━━━━━ GIVEN ENTRIES
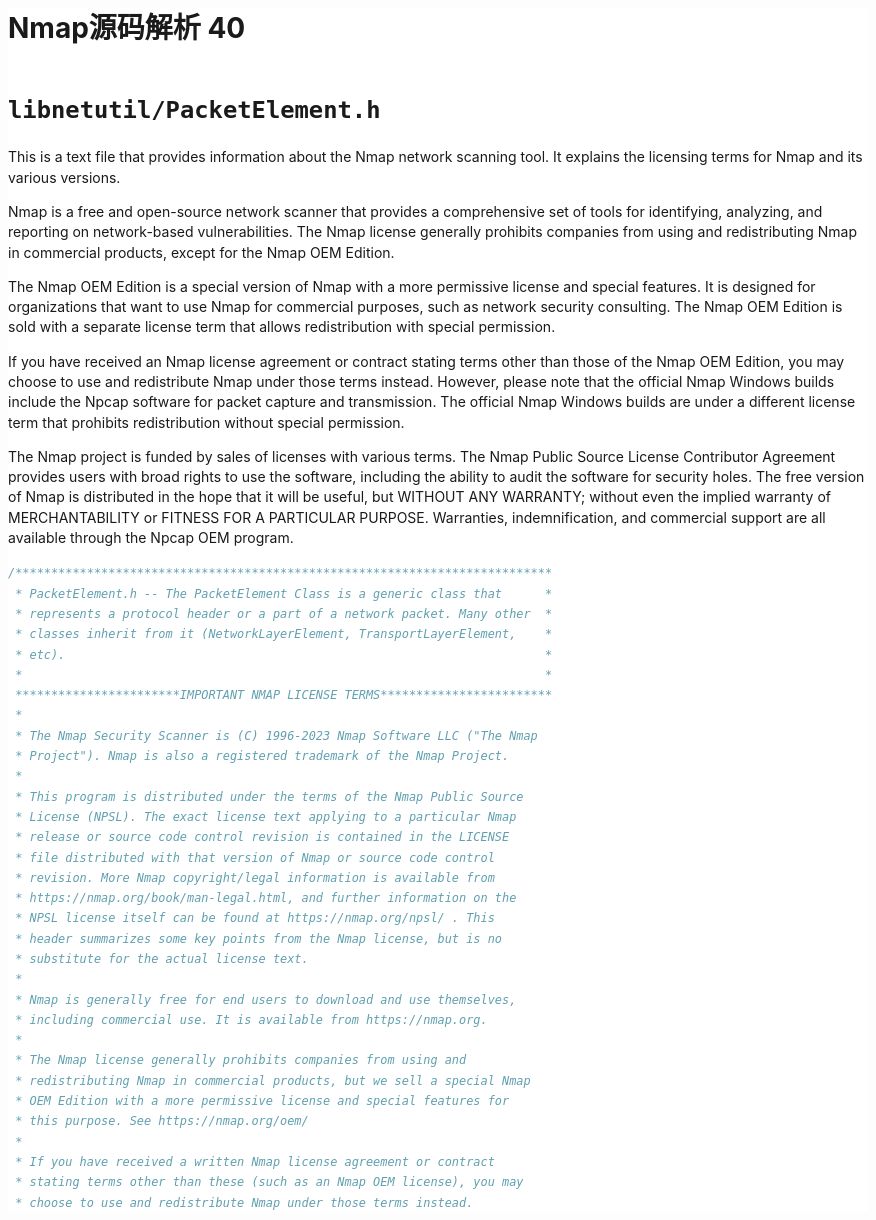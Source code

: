 # Nmap源码解析 40

# `libnetutil/PacketElement.h`

This is a text file that provides information about the Nmap network scanning tool. It explains the licensing terms for Nmap and its various versions.

Nmap is a free and open-source network scanner that provides a comprehensive set of tools for identifying, analyzing, and reporting on network-based vulnerabilities. The Nmap license generally prohibits companies from using and redistributing Nmap in commercial products, except for the Nmap OEM Edition.

The Nmap OEM Edition is a special version of Nmap with a more permissive license and special features. It is designed for organizations that want to use Nmap for commercial purposes, such as network security consulting. The Nmap OEM Edition is sold with a separate license term that allows redistribution with special permission.

If you have received an Nmap license agreement or contract stating terms other than those of the Nmap OEM Edition, you may choose to use and redistribute Nmap under those terms instead. However, please note that the official Nmap Windows builds include the Npcap software for packet capture and transmission. The official Nmap Windows builds are under a different license term that prohibits redistribution without special permission.

The Nmap project is funded by sales of licenses with various terms. The Nmap Public Source License Contributor Agreement provides users with broad rights to use the software, including the ability to audit the software for security holes. The free version of Nmap is distributed in the hope that it will be useful, but WITHOUT ANY WARRANTY; without even the implied warranty of MERCHANTABILITY or FITNESS FOR A PARTICULAR PURPOSE. Warranties, indemnification, and commercial support are all available through the Npcap OEM program.


```cpp
/***************************************************************************
 * PacketElement.h -- The PacketElement Class is a generic class that      *
 * represents a protocol header or a part of a network packet. Many other  *
 * classes inherit from it (NetworkLayerElement, TransportLayerElement,    *
 * etc).                                                                   *
 *                                                                         *
 ***********************IMPORTANT NMAP LICENSE TERMS************************
 *
 * The Nmap Security Scanner is (C) 1996-2023 Nmap Software LLC ("The Nmap
 * Project"). Nmap is also a registered trademark of the Nmap Project.
 *
 * This program is distributed under the terms of the Nmap Public Source
 * License (NPSL). The exact license text applying to a particular Nmap
 * release or source code control revision is contained in the LICENSE
 * file distributed with that version of Nmap or source code control
 * revision. More Nmap copyright/legal information is available from
 * https://nmap.org/book/man-legal.html, and further information on the
 * NPSL license itself can be found at https://nmap.org/npsl/ . This
 * header summarizes some key points from the Nmap license, but is no
 * substitute for the actual license text.
 *
 * Nmap is generally free for end users to download and use themselves,
 * including commercial use. It is available from https://nmap.org.
 *
 * The Nmap license generally prohibits companies from using and
 * redistributing Nmap in commercial products, but we sell a special Nmap
 * OEM Edition with a more permissive license and special features for
 * this purpose. See https://nmap.org/oem/
 *
 * If you have received a written Nmap license agreement or contract
 * stating terms other than these (such as an Nmap OEM license), you may
 * choose to use and redistribute Nmap under those terms instead.
```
━━━━━━━━━━
◆ **WORK INSTRUCTION**:
Read the lines above. Gather those in which the string "redistribute" is found.

◆ **TASK RESULT**:
If you have received an Nmap license agreement or contract stating terms other than those of the Nmap OEM Edition, you may choose to use and redistribute Nmap under those terms instead. However, please note that the official Nmap Windows builds include the Npcap software for packet capture and transmission. The official Nmap Windows builds are under a different license term that prohibits redistribution without special permission.
 * choose to use and redistribute Nmap under those terms instead.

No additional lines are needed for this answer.